Quando foi capturada pelo regime de Bashar Assad e levada para uma prisão comandada pela inteligência militar perto de Damasco, Noura Al-Jizawi só conseguia pensar que não sairia com vida. “Vi dezenas de corpos, tanto na minha cela como nos corredores das prisões onde eu estava, nas salas e gente gritando de dor”, relatou ao Estado a ativista que, após um período sob proteção estrangeira, voltou a falar sobre as torturas que sofreu desde que foi presa, em 2012. 

“Decidi, com outras mulheres, que tínhamos de registrar onde estávamos, pelo menos para que, no futuro, quando alguém liberasse o país do regime de Assad, descobrissem essas câmaras de tortura e quem passou por ali”, disse.  “Escrevíamos nossos nomes na parede com nossas unhas.”

Noura disse que, por seis meses, ninguém de sua família soube para onde ela tinha sido levada. “Eu também não sabia mais onde estava. Era levada de uma cela a outra de forma constante”, afirmou. Meses depois, sua irmã encontrou seu nome. Depois de ser detida, ela foi coincidentemente levada para uma cela por onde Noura passou. “Minha irmã desabou a chorar quando viu meu nome escrito na parede. Ela também não sabia se eu estava viva ou não.” 

De acordo com os documentos da Comissão de Inquérito dos Crimes da Síria, a ofensiva do regime contra mulheres e crianças é uma das provas de crimes contra a humanidade e crimes de guerra cometidos por Assad.

Noura diz que nunca lhe explicaram o motivo de sua prisão, mas ela acredita que sua participação em uma passeata que levou os serviços de segurança a suspeitar de suas intenções. Segundo ela, a prisão de mulheres tem outro objetivo. “As mulheres são presas em muitos casos para pressionar áreas rebeldes a se entregar”, disse. “Centenas de mulheres foram torturadas diante dos maridos para forçá-los a confessar ou revelar dados de pessoas procuradas.”
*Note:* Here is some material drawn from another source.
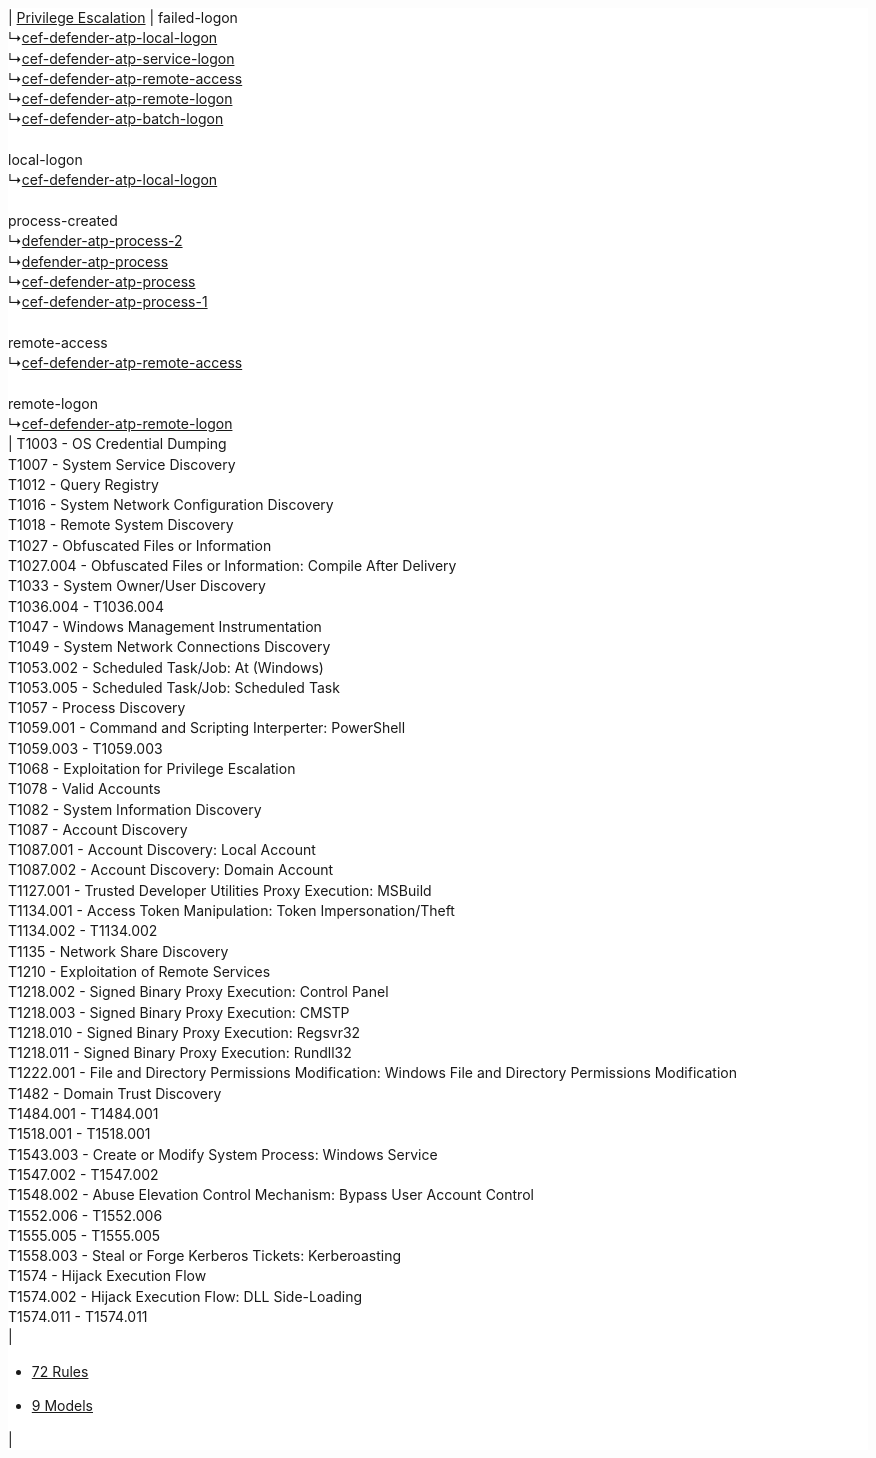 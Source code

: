 |    [Privilege Escalation](../../../UseCases/uc_privilege_escalation.md)    |  failed-logon<br> ↳[cef-defender-atp-local-logon](Ps/pC_cefdefenderatplocallogon.md)<br> ↳[cef-defender-atp-service-logon](Ps/pC_cefdefenderatpservicelogon.md)<br> ↳[cef-defender-atp-remote-access](Ps/pC_cefdefenderatpremoteaccess.md)<br> ↳[cef-defender-atp-remote-logon](Ps/pC_cefdefenderatpremotelogon.md)<br> ↳[cef-defender-atp-batch-logon](Ps/pC_cefdefenderatpbatchlogon.md)<br><br> local-logon<br> ↳[cef-defender-atp-local-logon](Ps/pC_cefdefenderatplocallogon.md)<br><br> process-created<br> ↳[defender-atp-process-2](Ps/pC_defenderatpprocess2.md)<br> ↳[defender-atp-process](Ps/pC_defenderatpprocess.md)<br> ↳[cef-defender-atp-process](Ps/pC_cefdefenderatpprocess.md)<br> ↳[cef-defender-atp-process-1](Ps/pC_cefdefenderatpprocess1.md)<br><br> remote-access<br> ↳[cef-defender-atp-remote-access](Ps/pC_cefdefenderatpremoteaccess.md)<br><br> remote-logon<br> ↳[cef-defender-atp-remote-logon](Ps/pC_cefdefenderatpremotelogon.md)<br>    | T1003 - OS Credential Dumping<br>T1007 - System Service Discovery<br>T1012 - Query Registry<br>T1016 - System Network Configuration Discovery<br>T1018 - Remote System Discovery<br>T1027 - Obfuscated Files or Information<br>T1027.004 - Obfuscated Files or Information: Compile After Delivery<br>T1033 - System Owner/User Discovery<br>T1036.004 - T1036.004<br>T1047 - Windows Management Instrumentation<br>T1049 - System Network Connections Discovery<br>T1053.002 - Scheduled Task/Job: At (Windows)<br>T1053.005 - Scheduled Task/Job: Scheduled Task<br>T1057 - Process Discovery<br>T1059.001 - Command and Scripting Interperter: PowerShell<br>T1059.003 - T1059.003<br>T1068 - Exploitation for Privilege Escalation<br>T1078 - Valid Accounts<br>T1082 - System Information Discovery<br>T1087 - Account Discovery<br>T1087.001 - Account Discovery: Local Account<br>T1087.002 - Account Discovery: Domain Account<br>T1127.001 - Trusted Developer Utilities Proxy Execution: MSBuild<br>T1134.001 - Access Token Manipulation: Token Impersonation/Theft<br>T1134.002 - T1134.002<br>T1135 - Network Share Discovery<br>T1210 - Exploitation of Remote Services<br>T1218.002 - Signed Binary Proxy Execution: Control Panel<br>T1218.003 - Signed Binary Proxy Execution: CMSTP<br>T1218.010 - Signed Binary Proxy Execution: Regsvr32<br>T1218.011 - Signed Binary Proxy Execution: Rundll32<br>T1222.001 - File and Directory Permissions Modification: Windows File and Directory Permissions Modification<br>T1482 - Domain Trust Discovery<br>T1484.001 - T1484.001<br>T1518.001 - T1518.001<br>T1543.003 - Create or Modify System Process: Windows Service<br>T1547.002 - T1547.002<br>T1548.002 - Abuse Elevation Control Mechanism: Bypass User Account Control<br>T1552.006 - T1552.006<br>T1555.005 - T1555.005<br>T1558.003 - Steal or Forge Kerberos Tickets: Kerberoasting<br>T1574 - Hijack Execution Flow<br>T1574.002 - Hijack Execution Flow: DLL Side-Loading<br>T1574.011 - T1574.011<br>    | [<ul><li>72 Rules</li></ul><ul><li>9 Models</li></ul>](RM/r_m_microsoft_defender_atp_Privilege_Escalation.md)      |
As mulheres não enfrentam apenas a tortura do regime de Assad. “Centenas e centenas de mulheres estão sendo detidas por grupos terroristas e por milícias operando em todos os lados”, afirmou Noura, que acredita ter sido solta em razão da pressão internacional. Seu desaparecimento, na época, passou a ser usado no Oriente Médio como uma prova da arbitrariedade de Assad. “Eu seria um peso maior morta do que viva. E isso me salvou”, disse.